December 31st, 2007 by admin

Every once in a while you come across one of those novels – you know, you have twenty or thirty pages left and you sit there thinking ”okay, so how are you going to tie all this together and show me something in thirty pages?”. Usually what you get is the most common, garden variety textbook ending. But every once in a while, and this really doesn’t happen very often, you get a book that really delivers.

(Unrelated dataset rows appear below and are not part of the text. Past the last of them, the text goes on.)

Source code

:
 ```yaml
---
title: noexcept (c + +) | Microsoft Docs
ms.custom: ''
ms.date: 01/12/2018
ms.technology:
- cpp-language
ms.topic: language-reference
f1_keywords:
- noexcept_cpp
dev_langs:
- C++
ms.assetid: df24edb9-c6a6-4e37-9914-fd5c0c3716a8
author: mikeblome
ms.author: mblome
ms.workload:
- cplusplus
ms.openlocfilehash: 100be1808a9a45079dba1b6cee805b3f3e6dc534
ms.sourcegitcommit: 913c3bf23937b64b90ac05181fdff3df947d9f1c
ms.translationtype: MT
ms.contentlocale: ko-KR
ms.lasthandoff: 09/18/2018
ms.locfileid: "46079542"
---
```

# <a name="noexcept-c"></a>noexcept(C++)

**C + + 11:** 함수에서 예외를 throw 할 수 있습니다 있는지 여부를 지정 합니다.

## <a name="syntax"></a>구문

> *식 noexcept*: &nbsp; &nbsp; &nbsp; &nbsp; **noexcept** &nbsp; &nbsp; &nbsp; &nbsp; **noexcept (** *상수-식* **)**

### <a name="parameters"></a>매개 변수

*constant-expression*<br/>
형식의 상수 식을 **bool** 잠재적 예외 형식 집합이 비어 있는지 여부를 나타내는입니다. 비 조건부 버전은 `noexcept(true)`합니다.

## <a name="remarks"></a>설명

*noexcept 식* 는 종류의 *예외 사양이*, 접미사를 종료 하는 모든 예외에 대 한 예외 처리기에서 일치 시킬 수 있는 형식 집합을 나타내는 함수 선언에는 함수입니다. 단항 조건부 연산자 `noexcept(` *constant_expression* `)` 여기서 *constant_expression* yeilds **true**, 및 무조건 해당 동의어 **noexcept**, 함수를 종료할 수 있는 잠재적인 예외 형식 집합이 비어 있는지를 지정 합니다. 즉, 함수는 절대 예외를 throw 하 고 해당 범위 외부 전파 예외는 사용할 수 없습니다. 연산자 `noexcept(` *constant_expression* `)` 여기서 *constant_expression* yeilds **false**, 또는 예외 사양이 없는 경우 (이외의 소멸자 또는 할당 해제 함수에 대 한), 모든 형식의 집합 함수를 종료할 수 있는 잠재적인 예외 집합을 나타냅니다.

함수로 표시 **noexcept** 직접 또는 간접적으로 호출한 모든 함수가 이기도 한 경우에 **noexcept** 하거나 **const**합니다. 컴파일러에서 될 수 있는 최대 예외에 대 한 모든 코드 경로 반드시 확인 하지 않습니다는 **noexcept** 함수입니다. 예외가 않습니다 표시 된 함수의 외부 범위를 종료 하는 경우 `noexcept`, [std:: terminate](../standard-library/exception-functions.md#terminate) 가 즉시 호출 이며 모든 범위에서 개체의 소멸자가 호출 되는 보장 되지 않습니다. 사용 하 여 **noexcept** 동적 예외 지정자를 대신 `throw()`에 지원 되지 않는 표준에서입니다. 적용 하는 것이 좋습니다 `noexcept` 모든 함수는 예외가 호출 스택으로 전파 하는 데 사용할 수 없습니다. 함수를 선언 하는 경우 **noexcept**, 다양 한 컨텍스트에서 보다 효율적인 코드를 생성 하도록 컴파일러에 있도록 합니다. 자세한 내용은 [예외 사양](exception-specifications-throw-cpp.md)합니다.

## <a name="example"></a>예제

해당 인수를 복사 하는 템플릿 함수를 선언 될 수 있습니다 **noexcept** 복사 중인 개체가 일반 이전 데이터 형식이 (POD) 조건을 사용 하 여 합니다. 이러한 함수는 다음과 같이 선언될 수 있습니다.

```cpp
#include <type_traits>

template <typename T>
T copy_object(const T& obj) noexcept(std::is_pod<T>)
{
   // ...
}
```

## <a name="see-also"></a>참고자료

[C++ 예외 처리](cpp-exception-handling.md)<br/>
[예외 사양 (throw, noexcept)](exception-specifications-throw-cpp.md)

Houellebecq’s The Elementary Particles (1998) does.

 

In the last flickering breath of the book in the form of an epilogue it changes the entire parameters of the novel. It brings home content, action and characters. It redefines and salts the action. It gives your head a nice spin. Throughout the novel I had moments of thinking “this is all good and well, but where is this all going?” and I am weary of that feeling, because quite often the novel just peters out in dull disappointment. Not this time.

 

Houellebecq writes in a heavily intellectual tradition and comparisons are often drawn to Camus, Beckett, Huxley et al. There are moments when you feel the legacy of the alienation literature, maybe in this novel especially in the description of sex. The sex scenes come across as descriptively explicit, but basically void of any emotion, any quality of excitement. They remain in the mind as descriptions of the hopelessness of physical solace in a world where there can be no real connection between individuals. It seems rare and cold and pointless until you get to that little gem of an epilogue.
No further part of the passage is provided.